---------- Materials provided

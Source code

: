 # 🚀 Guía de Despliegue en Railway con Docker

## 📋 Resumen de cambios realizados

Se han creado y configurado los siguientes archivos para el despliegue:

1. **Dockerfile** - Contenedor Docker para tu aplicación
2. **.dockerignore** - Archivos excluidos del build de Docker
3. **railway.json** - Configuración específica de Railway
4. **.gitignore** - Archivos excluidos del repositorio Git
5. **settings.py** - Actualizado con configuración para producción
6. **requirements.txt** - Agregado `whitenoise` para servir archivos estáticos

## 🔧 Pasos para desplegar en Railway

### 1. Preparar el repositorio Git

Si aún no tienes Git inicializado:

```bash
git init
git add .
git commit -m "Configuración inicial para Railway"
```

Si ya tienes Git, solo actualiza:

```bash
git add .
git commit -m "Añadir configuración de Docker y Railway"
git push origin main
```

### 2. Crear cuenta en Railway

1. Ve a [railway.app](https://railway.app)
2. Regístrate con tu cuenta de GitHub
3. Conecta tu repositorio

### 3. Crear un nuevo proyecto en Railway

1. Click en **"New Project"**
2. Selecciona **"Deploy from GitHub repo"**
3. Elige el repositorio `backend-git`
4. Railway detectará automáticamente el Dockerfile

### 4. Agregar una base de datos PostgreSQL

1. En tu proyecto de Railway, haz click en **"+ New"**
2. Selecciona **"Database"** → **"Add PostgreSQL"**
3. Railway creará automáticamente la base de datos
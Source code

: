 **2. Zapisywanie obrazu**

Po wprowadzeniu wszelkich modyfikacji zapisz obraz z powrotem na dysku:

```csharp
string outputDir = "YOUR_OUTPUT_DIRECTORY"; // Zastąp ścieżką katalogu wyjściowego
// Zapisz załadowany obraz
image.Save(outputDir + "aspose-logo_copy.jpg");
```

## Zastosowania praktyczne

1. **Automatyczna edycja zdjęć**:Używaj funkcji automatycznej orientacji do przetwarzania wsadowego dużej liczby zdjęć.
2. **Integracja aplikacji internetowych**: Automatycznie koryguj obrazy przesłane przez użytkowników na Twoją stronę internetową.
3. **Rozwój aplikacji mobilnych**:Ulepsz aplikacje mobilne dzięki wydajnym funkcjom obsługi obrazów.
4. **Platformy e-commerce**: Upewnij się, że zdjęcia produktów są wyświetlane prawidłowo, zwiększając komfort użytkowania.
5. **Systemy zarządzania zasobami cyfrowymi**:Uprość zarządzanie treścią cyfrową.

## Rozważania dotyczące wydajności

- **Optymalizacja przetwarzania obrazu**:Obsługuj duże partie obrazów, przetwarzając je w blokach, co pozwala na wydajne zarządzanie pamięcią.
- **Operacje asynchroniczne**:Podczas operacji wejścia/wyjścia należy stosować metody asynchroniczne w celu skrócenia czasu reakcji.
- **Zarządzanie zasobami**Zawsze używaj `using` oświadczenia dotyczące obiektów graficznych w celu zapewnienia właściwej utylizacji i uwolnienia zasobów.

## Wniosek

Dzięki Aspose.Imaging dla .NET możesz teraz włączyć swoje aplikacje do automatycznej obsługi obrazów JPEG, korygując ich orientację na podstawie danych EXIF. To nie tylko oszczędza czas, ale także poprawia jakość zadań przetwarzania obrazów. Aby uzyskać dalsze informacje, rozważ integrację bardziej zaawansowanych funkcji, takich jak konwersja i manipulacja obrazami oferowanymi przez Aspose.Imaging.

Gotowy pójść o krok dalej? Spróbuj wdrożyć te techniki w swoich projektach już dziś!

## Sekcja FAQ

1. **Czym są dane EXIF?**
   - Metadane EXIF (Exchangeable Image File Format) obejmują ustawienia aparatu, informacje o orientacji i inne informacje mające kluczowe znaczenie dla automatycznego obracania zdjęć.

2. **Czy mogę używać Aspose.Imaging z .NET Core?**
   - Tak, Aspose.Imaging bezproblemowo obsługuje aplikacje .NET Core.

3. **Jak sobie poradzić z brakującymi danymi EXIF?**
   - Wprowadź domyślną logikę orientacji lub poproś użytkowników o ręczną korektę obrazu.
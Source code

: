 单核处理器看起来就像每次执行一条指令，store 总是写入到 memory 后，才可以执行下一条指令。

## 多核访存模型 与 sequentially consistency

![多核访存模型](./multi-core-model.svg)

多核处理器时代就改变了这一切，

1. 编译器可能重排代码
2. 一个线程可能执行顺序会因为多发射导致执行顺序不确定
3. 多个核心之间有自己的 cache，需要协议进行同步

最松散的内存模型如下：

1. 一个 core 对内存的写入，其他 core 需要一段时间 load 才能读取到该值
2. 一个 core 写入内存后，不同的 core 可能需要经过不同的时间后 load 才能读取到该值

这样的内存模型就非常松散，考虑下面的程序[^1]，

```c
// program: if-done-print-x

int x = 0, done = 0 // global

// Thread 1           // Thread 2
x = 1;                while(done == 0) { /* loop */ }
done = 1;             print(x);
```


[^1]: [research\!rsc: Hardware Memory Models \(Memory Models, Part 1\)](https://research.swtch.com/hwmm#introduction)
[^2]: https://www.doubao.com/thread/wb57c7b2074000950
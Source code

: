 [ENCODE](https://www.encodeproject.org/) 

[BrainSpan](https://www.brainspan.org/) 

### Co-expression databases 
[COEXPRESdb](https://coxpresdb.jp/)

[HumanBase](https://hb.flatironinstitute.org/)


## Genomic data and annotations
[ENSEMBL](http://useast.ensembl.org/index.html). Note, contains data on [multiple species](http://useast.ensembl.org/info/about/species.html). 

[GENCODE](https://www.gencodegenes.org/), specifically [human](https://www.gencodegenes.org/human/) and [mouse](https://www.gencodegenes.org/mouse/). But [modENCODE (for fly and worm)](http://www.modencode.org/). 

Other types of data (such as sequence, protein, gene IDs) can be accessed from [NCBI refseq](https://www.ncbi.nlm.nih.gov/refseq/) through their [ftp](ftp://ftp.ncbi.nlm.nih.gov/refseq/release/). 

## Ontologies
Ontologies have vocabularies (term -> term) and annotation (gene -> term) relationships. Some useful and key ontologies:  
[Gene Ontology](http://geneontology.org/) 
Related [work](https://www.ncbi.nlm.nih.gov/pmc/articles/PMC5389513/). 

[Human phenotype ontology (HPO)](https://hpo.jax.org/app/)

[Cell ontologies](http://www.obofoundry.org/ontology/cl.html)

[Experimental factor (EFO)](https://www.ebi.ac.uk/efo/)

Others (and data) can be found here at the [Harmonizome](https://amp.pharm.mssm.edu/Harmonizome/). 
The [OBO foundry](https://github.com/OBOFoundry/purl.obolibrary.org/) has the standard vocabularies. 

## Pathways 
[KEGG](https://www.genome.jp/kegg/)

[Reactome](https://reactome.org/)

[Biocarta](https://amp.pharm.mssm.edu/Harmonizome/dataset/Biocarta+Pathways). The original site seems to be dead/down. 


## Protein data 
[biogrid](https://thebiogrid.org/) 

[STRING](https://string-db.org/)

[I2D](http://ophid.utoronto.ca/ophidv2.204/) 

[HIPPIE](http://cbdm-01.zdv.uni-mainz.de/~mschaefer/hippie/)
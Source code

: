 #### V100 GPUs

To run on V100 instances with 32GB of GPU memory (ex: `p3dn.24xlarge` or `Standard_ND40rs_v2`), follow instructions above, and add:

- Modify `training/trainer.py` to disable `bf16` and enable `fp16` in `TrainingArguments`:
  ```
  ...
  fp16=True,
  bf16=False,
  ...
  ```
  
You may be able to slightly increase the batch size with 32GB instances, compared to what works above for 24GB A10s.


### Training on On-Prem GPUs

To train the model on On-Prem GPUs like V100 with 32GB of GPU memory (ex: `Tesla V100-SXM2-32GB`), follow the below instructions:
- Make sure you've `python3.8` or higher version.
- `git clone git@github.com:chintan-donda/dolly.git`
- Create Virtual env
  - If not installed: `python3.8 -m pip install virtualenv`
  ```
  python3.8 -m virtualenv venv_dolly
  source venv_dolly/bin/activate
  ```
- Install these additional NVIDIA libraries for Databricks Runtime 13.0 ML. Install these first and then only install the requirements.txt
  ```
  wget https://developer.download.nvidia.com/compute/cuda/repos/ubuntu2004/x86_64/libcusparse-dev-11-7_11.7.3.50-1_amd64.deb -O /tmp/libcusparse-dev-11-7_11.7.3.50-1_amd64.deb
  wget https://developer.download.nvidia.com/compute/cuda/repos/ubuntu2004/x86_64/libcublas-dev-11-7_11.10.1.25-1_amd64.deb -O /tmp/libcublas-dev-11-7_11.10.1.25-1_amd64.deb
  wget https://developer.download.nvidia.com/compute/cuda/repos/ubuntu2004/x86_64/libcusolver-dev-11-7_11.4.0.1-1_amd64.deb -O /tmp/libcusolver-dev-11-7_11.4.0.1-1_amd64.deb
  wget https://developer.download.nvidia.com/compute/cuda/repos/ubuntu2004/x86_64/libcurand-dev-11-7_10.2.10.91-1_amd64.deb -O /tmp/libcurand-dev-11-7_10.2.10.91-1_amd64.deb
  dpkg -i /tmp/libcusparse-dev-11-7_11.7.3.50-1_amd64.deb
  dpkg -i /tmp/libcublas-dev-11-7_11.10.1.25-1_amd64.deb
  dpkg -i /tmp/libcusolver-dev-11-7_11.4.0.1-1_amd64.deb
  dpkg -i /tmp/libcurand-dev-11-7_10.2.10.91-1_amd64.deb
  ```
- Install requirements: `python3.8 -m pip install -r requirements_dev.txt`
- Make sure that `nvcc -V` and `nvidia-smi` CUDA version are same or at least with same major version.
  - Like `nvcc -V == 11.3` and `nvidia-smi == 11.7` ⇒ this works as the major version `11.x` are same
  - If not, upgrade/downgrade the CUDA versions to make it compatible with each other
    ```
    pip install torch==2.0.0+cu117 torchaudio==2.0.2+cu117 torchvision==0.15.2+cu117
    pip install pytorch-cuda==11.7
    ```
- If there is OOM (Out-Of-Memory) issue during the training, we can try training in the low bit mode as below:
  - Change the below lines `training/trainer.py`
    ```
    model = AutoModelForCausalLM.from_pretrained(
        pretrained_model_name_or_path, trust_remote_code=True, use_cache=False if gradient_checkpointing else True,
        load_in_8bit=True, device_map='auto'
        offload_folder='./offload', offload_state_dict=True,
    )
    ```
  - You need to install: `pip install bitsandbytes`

--------------------

About this task
From the entries above, write out only the lines starting at the line that holds "- **Zarządzanie zasobami**Zawsze" and ending at the line that holds "1. **Czym są dane EXIF?**", keeping both and matching them exactly.

Written response
- **Zarządzanie zasobami**Zawsze używaj `using` oświadczenia dotyczące obiektów graficznych w celu zapewnienia właściwej utylizacji i uwolnienia zasobów.

## Wniosek

Dzięki Aspose.Imaging dla .NET możesz teraz włączyć swoje aplikacje do automatycznej obsługi obrazów JPEG, korygując ich orientację na podstawie danych EXIF. To nie tylko oszczędza czas, ale także poprawia jakość zadań przetwarzania obrazów. Aby uzyskać dalsze informacje, rozważ integrację bardziej zaawansowanych funkcji, takich jak konwersja i manipulacja obrazami oferowanymi przez Aspose.Imaging.

Gotowy pójść o krok dalej? Spróbuj wdrożyć te techniki w swoich projektach już dziś!

## Sekcja FAQ

1. **Czym są dane EXIF?**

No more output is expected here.